▶ [Exercise data]:
■ ■ ■ ■ ■ ■ ■

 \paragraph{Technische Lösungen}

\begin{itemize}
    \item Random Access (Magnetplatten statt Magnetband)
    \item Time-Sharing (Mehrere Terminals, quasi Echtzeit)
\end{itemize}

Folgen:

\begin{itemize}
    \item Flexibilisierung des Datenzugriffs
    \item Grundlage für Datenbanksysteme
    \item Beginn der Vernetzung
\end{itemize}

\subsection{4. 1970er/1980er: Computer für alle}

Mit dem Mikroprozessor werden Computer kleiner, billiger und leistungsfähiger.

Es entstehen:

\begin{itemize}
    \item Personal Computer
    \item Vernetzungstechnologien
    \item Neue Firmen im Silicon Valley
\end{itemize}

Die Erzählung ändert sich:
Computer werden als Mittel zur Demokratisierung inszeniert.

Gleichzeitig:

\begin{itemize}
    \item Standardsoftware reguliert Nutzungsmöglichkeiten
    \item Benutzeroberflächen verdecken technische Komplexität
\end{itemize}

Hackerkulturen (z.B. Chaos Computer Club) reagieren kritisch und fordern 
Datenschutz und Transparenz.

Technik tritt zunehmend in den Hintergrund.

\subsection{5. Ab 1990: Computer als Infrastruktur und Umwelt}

■ ■ ■ ■ ■ ■ ■

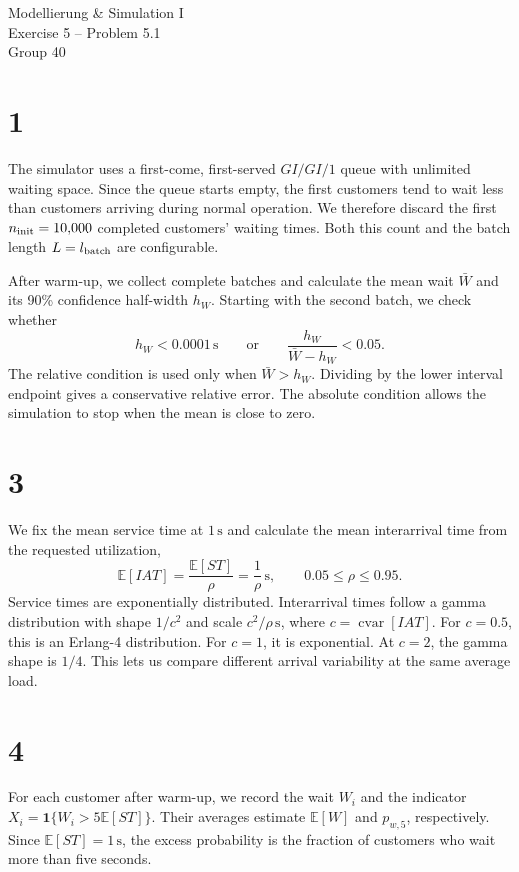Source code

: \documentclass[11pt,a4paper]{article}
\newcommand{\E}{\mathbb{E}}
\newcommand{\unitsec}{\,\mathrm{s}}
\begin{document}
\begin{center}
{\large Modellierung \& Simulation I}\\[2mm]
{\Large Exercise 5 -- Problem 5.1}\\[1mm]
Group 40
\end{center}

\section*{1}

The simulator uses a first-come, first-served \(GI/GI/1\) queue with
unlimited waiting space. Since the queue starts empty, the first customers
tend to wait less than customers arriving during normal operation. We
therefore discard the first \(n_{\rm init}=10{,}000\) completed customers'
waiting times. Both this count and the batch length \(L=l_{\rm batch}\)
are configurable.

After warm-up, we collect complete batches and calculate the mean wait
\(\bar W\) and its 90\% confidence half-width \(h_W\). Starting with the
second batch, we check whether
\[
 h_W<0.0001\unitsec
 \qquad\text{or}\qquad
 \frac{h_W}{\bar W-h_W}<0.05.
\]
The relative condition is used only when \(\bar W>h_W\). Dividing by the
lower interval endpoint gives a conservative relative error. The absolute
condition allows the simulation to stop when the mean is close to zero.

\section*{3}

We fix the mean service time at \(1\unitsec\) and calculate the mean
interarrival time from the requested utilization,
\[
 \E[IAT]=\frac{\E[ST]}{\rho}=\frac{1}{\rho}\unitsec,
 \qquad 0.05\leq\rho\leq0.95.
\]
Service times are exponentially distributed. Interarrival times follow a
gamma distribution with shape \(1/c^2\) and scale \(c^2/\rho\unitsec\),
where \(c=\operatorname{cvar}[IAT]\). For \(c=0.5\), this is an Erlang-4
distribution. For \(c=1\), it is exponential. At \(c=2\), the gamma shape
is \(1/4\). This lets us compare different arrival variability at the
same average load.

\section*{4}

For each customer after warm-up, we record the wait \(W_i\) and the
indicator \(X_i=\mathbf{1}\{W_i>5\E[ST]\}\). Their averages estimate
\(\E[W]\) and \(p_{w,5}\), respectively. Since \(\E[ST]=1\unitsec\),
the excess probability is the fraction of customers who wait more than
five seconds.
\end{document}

■ ■ ■ ■ ■ ■ ■

▶ [The problem]: Find every line in the records that holds the word "shape", then state the count alone.

▶ [Response area]: 2